To compensate, engineers have developed devices called vanes and screens. Vanes are grooves designed to guide fluid through a tank, and screens filter out bubbles. Both devices use capillary forces to position the fluid, or create “capillary flow.” This scientific term describes the way the surface of a fluid responds when it comes in contact with a solid. Capillary flow occurs when the adhesive forces between the solid and the fluid are different than the cohesive forces within the fluid.

“A classic example of capillary flow is when you stick a tiny tube in a beaker of water,” Green said. “The water will rise into the tube due to capillary action.” The same effect causes porous materials, like paper towels and soil, to absorb water.

On Earth, the force of gravity typically overwhelms the capillary force, reducing the fluid rise to millimeters. But in space, where the force of gravity is nearly zero, capillaries such as vanes and screens carry fluids much higher. Scientists still have a lot to learn about the phenomenon in order to use it to its full potential. In fact, spacecraft have always flown with extra fuel, because some of it remains in the tank unaffected by the capillary devices.

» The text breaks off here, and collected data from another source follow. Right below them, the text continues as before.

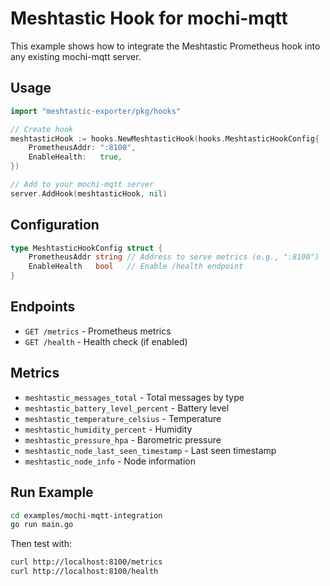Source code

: # Meshtastic Hook for mochi-mqtt

This example shows how to integrate the Meshtastic Prometheus hook into any existing mochi-mqtt server.

## Usage

```go
import "meshtastic-exporter/pkg/hooks"

// Create hook
meshtasticHook := hooks.NewMeshtasticHook(hooks.MeshtasticHookConfig{
    PrometheusAddr: ":8100",
    EnableHealth:   true,
})

// Add to your mochi-mqtt server
server.AddHook(meshtasticHook, nil)
```

## Configuration

```go
type MeshtasticHookConfig struct {
    PrometheusAddr string // Address to serve metrics (e.g., ":8100")
    EnableHealth   bool   // Enable /health endpoint
}
```

## Endpoints

- `GET /metrics` - Prometheus metrics
- `GET /health` - Health check (if enabled)

## Metrics

- `meshtastic_messages_total` - Total messages by type
- `meshtastic_battery_level_percent` - Battery level
- `meshtastic_temperature_celsius` - Temperature
- `meshtastic_humidity_percent` - Humidity
- `meshtastic_pressure_hpa` - Barometric pressure
- `meshtastic_node_last_seen_timestamp` - Last seen timestamp
- `meshtastic_node_info` - Node information

## Run Example

```bash
cd examples/mochi-mqtt-integration
go run main.go
```

Then test with:
```bash
curl http://localhost:8100/metrics
curl http://localhost:8100/health
```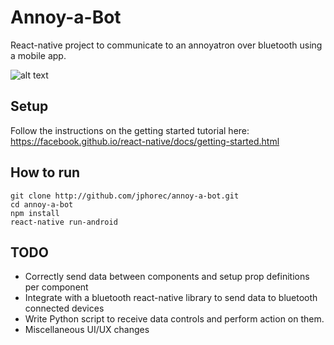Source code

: # Annoy-a-Bot
React-native project to communicate to an annoyatron over bluetooth using a mobile app. 

![alt text](http://i.imgur.com/yoLDiLj.png)

## Setup
Follow the instructions on the getting started tutorial here: https://facebook.github.io/react-native/docs/getting-started.html

## How to run
```
git clone http://github.com/jphorec/annoy-a-bot.git
cd annoy-a-bot
npm install
react-native run-android
```
## TODO
* Correctly send data between components and setup prop definitions per component
* Integrate with a bluetooth react-native library to send data to bluetooth connected devices
* Write Python script to receive data controls and perform action on them. 
* Miscellaneous UI/UX changes 
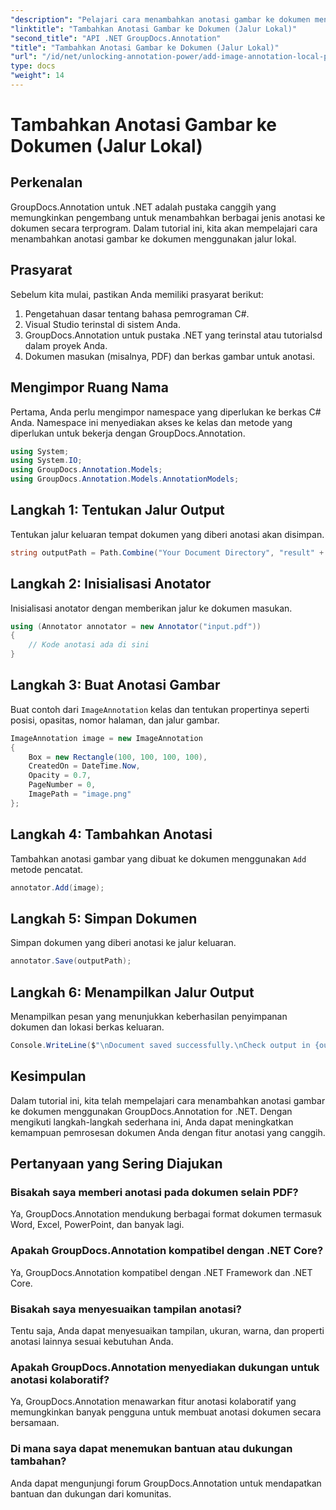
 ```yaml
---
"description": "Pelajari cara menambahkan anotasi gambar ke dokumen menggunakan GroupDocs.Annotation for .NET. Tingkatkan kemampuan pemrosesan dokumen dengan mudah."
"linktitle": "Tambahkan Anotasi Gambar ke Dokumen (Jalur Lokal)"
"second_title": "API .NET GroupDocs.Annotation"
"title": "Tambahkan Anotasi Gambar ke Dokumen (Jalur Lokal)"
"url": "/id/net/unlocking-annotation-power/add-image-annotation-local-path/"
type: docs
"weight": 14
---
```


# Tambahkan Anotasi Gambar ke Dokumen (Jalur Lokal)

## Perkenalan
GroupDocs.Annotation untuk .NET adalah pustaka canggih yang memungkinkan pengembang untuk menambahkan berbagai jenis anotasi ke dokumen secara terprogram. Dalam tutorial ini, kita akan mempelajari cara menambahkan anotasi gambar ke dokumen menggunakan jalur lokal.
## Prasyarat
Sebelum kita mulai, pastikan Anda memiliki prasyarat berikut:
1. Pengetahuan dasar tentang bahasa pemrograman C#.
2. Visual Studio terinstal di sistem Anda.
3. GroupDocs.Annotation untuk pustaka .NET yang terinstal atau tutorialsd dalam proyek Anda.
4. Dokumen masukan (misalnya, PDF) dan berkas gambar untuk anotasi.
## Mengimpor Ruang Nama
Pertama, Anda perlu mengimpor namespace yang diperlukan ke berkas C# Anda. Namespace ini menyediakan akses ke kelas dan metode yang diperlukan untuk bekerja dengan GroupDocs.Annotation.
```csharp
using System;
using System.IO;
using GroupDocs.Annotation.Models;
using GroupDocs.Annotation.Models.AnnotationModels;
```

## Langkah 1: Tentukan Jalur Output
Tentukan jalur keluaran tempat dokumen yang diberi anotasi akan disimpan.
```csharp
string outputPath = Path.Combine("Your Document Directory", "result" + Path.GetExtension("input.pdf"));
```
## Langkah 2: Inisialisasi Anotator
Inisialisasi anotator dengan memberikan jalur ke dokumen masukan.
```csharp
using (Annotator annotator = new Annotator("input.pdf"))
{
    // Kode anotasi ada di sini
}
```
## Langkah 3: Buat Anotasi Gambar
Buat contoh dari `ImageAnnotation` kelas dan tentukan propertinya seperti posisi, opasitas, nomor halaman, dan jalur gambar.
```csharp
ImageAnnotation image = new ImageAnnotation
{
    Box = new Rectangle(100, 100, 100, 100),
    CreatedOn = DateTime.Now,
    Opacity = 0.7,
    PageNumber = 0,
    ImagePath = "image.png"
};
```
## Langkah 4: Tambahkan Anotasi
Tambahkan anotasi gambar yang dibuat ke dokumen menggunakan `Add` metode pencatat.
```csharp
annotator.Add(image);
```
## Langkah 5: Simpan Dokumen
Simpan dokumen yang diberi anotasi ke jalur keluaran.
```csharp
annotator.Save(outputPath);
```
## Langkah 6: Menampilkan Jalur Output
Menampilkan pesan yang menunjukkan keberhasilan penyimpanan dokumen dan lokasi berkas keluaran.
```csharp
Console.WriteLine($"\nDocument saved successfully.\nCheck output in {outputPath}.");
```

## Kesimpulan
Dalam tutorial ini, kita telah mempelajari cara menambahkan anotasi gambar ke dokumen menggunakan GroupDocs.Annotation for .NET. Dengan mengikuti langkah-langkah sederhana ini, Anda dapat meningkatkan kemampuan pemrosesan dokumen Anda dengan fitur anotasi yang canggih.
## Pertanyaan yang Sering Diajukan
### Bisakah saya memberi anotasi pada dokumen selain PDF?
Ya, GroupDocs.Annotation mendukung berbagai format dokumen termasuk Word, Excel, PowerPoint, dan banyak lagi.
### Apakah GroupDocs.Annotation kompatibel dengan .NET Core?
Ya, GroupDocs.Annotation kompatibel dengan .NET Framework dan .NET Core.
### Bisakah saya menyesuaikan tampilan anotasi?
Tentu saja, Anda dapat menyesuaikan tampilan, ukuran, warna, dan properti anotasi lainnya sesuai kebutuhan Anda.
### Apakah GroupDocs.Annotation menyediakan dukungan untuk anotasi kolaboratif?
Ya, GroupDocs.Annotation menawarkan fitur anotasi kolaboratif yang memungkinkan banyak pengguna untuk membuat anotasi dokumen secara bersamaan.
### Di mana saya dapat menemukan bantuan atau dukungan tambahan?
Anda dapat mengunjungi forum GroupDocs.Annotation untuk mendapatkan bantuan dan dukungan dari komunitas.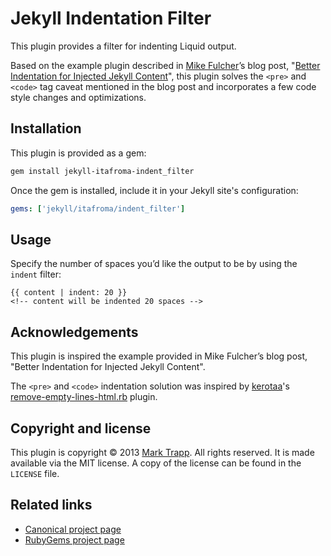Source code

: # Jekyll Indentation Filter

This plugin provides a filter for indenting Liquid output.

Based on the example plugin described in [Mike Fulcher][1]’s blog post,
"[Better Indentation for Injected Jekyll Content][2]", this plugin solves the
`<pre>` and `<code>` tag caveat mentioned in the blog post and incorporates a
few code style changes and optimizations.

## Installation

This plugin is provided as a gem:

```sh
gem install jekyll-itafroma-indent_filter
```

Once the gem is installed, include it in your Jekyll site's configuration:

```yaml
gems: ['jekyll/itafroma/indent_filter']
```

## Usage

Specify the number of spaces you’d like the output to be by using the `indent`
filter:

```liquid
{{ content | indent: 20 }}
<!-- content will be indented 20 spaces -->
```

## Acknowledgements

This plugin is inspired the example provided in Mike Fulcher’s blog post,
"Better Indentation for Injected Jekyll Content".

The `<pre>` and `<code>` indentation solution was inspired by [kerotaa][3]'s
[remove-empty-lines-html.rb][4] plugin.

## Copyright and license

This plugin is copyright © 2013 [Mark Trapp][5]. All rights reserved. It is made
available via the MIT license. A copy of the license can be found in the
`LICENSE` file.

## Related links

* [Canonical project page][6]
* [RubyGems project page][7]

[1]: http://drawingablank.me "Muke Fulcher’s website"
[2]: http://drawingablank.me/blog/indentation-for-injected-jekyll-content.html "Better Indentation for Injected Jekyll Content"
[3]: http://kerotaa.hateblo.jp "kerotaa’s website"
[4]: https://gist.github.com/kerotaa/5788650 "kerotaa’s remove-empty-lines-html.rb"
[5]: https://marktrapp.com "Mark Trapp’s website"
[6]: https://marktrapp.com/projects/jekyll-indent-filter "Jekyll Indentation Filter project page"
[7]: https://rubygems.org/gems/jekyll-itafroma-indent_filter "RubyGems project page"
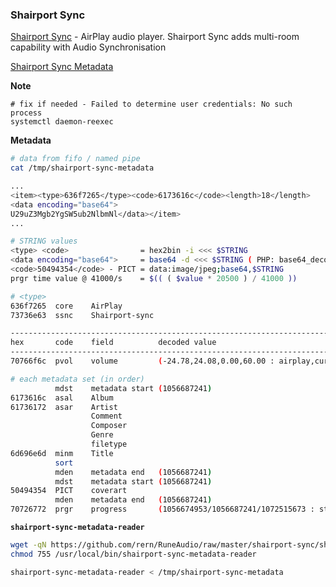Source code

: ### Shairport Sync
[Shairport Sync](https://github.com/mikebrady/shairport-sync) - AirPlay audio player. Shairport Sync adds multi-room capability with Audio Synchronisation

[Shairport Sync Metadata](https://github.com/mikebrady/shairport-sync-metadata-reader)

**Note**
```
# fix if needed - Failed to determine user credentials: No such process
systemctl daemon-reexec
```

**Metadata**
```sh
# data from fifo / named pipe
cat /tmp/shairport-sync-metadata

...
<item><type>636f7265</type><code>6173616c</code><length>18</length>
<data encoding="base64">
U29uZ3Mgb2YgSW5ub2NlbmNl</data></item>
...

# STRING values
<type> <code>                = hex2bin -i <<< $STRING
<data encoding="base64">     = base64 -d <<< $STRING ( PHP: base64_decode( $DATA ); JS: atob( DATA ) )
<code>50494354</code> - PICT = data:image/jpeg;base64,$STRING
prgr time value @ 41000/s    = $(( ( $value * 20500 ) / 41000 ))

# <type>
636f7265  core    AirPlay
73736e63  ssnc    Shairport-sync

----------------------------------------------------------------------------------
hex       code    field          decoded value
----------------------------------------------------------------------------------
70766f6c  pvol    volume         (-24.78,24.08,0.00,60.00 : airplay,current,limitH,limitL)

# each metadata set (in order)					 
          mdst    metadata start (1056687241)
6173616c  asal    Album
61736172  asar    Artist
                  Comment
                  Composer
                  Genre
                  filetype
6d696e6d  minm    Title
          sort
          mden    metadata end   (1056687241)
          mdst    metadata start (1056687241)
50494354  PICT    coverart
          mden    metadata end   (1056687241)
70726772  prgr    progress       (1056674953/1056687241/1072515673 : start/elapsed/end
```

**`shairport-sync-metadata-reader`**
```sh
wget -qN https://github.com/rern/RuneAudio/raw/master/shairport-sync/shairport-sync-metadata-reader -P /usr/local/bin
chmod 755 /usr/local/bin/shairport-sync-metadata-reader

shairport-sync-metadata-reader < /tmp/shairport-sync-metadata
```
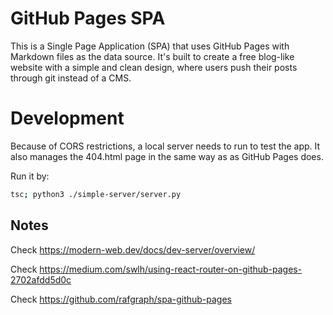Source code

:# GitHub Pages SPA
This is a Single Page Application (SPA) that uses GitHub Pages with Markdown files as the data source. It's built to create a free blog-like website with a simple and clean design, where users push their posts through git instead of a CMS.

# Development
Because of CORS restrictions, a local server needs to run to test the app. 
It also manages the 404.html page in the same way as as GitHub Pages does.

Run it by:

```bash
tsc; python3 ./simple-server/server.py
```

## Notes

Check https://modern-web.dev/docs/dev-server/overview/

Check https://medium.com/swlh/using-react-router-on-github-pages-2702afdd5d0c

Check https://github.com/rafgraph/spa-github-pages
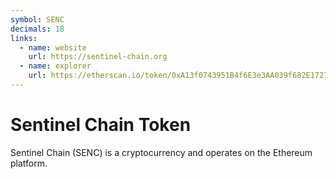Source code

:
 ```yaml
---
symbol: SENC
decimals: 18
links:
  - name: website
    url: https://sentinel-chain.org
  - name: explorer
    url: https://etherscan.io/token/0xA13f0743951B4f6E3e3AA039f682E17279f52bc3
---
```


# Sentinel Chain Token

Sentinel Chain (SENC) is a cryptocurrency and operates on the Ethereum platform.
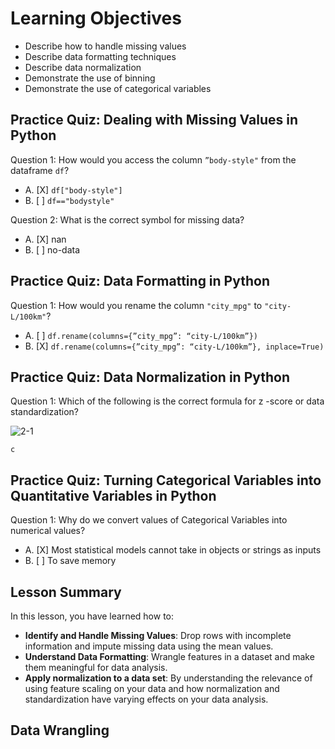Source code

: # Learning Objectives

* Describe how to handle missing values
* Describe data formatting techniques
* Describe data normalization
* Demonstrate the use of binning
* Demonstrate the use of categorical variables

## Practice Quiz: Dealing with Missing Values in Python

Question 1: How would you access the column ```”body-style"``` from the dataframe ```df```?

- A. [X] ```df["body-style"]```
- B. [ ] ```df=="bodystyle"```

Question 2: What is the correct symbol for missing data?

- A. [X] nan
- B. [ ] no-data

## Practice Quiz: Data Formatting in Python

Question 1: How would you rename the column ```"city_mpg"``` to ```"city-L/100km"```?

- A. [ ] ```df.rename(columns={”city_mpg”: “city-L/100km”})```
- B. [X] ```df.rename(columns={”city_mpg”: “city-L/100km”}, inplace=True)```

## Practice Quiz: Data Normalization in Python

Question 1: Which of the following is the correct formula for z -score or data standardization?

![2-1](https://user-images.githubusercontent.com/17474099/118642561-d25d9000-b7db-11eb-995f-c8f9a766f48a.png)

```c```

## Practice Quiz: Turning Categorical Variables into Quantitative Variables in Python

Question 1: Why do we convert values of Categorical Variables into numerical values?

- A. [X] Most statistical models cannot take in objects or strings as inputs
- B. [ ] To save memory

## Lesson Summary

In this lesson, you have learned how to:

* **Identify and Handle Missing Values**: Drop rows with incomplete information and impute missing data using the mean values.
* **Understand Data Formatting**: Wrangle features in a dataset and make them meaningful for data analysis.
* **Apply normalization to a data set**: By understanding the relevance of using feature scaling on your data and how normalization and standardization have varying effects on your data analysis.

## Data Wrangling



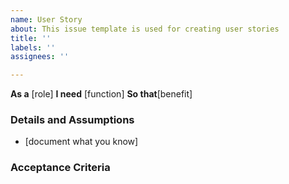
 ```yaml
---
name: User Story
about: This issue template is used for creating user stories
title: ''
labels: ''
assignees: ''

---
```


**As a** [role]
**I need** [function]
**So that**[benefit]

### Details and Assumptions
* [document what you know]

### Acceptance Criteria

A team of researchers from Portland State University, Purdue University, NASA’s Glenn Research Center and Zin Technologies developed the Capillary Flow Experiments to help solve this problem.

Capillary Flow Experiments
The pink fluid that reminded Williams of a lava lamp is actually silicone oil floating inside a Plexiglas container. The experiments are comprised of six such containers, each simulating shapes and conditions commonly found in fluid management systems for space.

Since the first units launched in January 2004, astronauts Michael Fincke, William McArthur, Jeffrey Williams and Michael Lopez-Alegria all have operated at least one of them. During her long stay aboard the station, however, Sunita Williams worked with the Capillary Flow Experiments more than twice as many times as any other astronaut, earning herself a regal title from the team.

“Suni has operated the experiments nine times,” said NASA Glenn project engineer Chuck Bunnell. “That’s why we call her the Queen of CFE.”

During operations, the team of scientists and engineers watched the astronauts conduct the experiments on a live video feed from NASA Glenn’s Telescience Support Center. As they watched the fluid flow, they made changes to the procedures in real time by sending feedback to payload communications.

“The operations are the fun part,” said Bunnell. “They’re the culmination, like when you finally reach the peak of the mountain you’ve been climbing.”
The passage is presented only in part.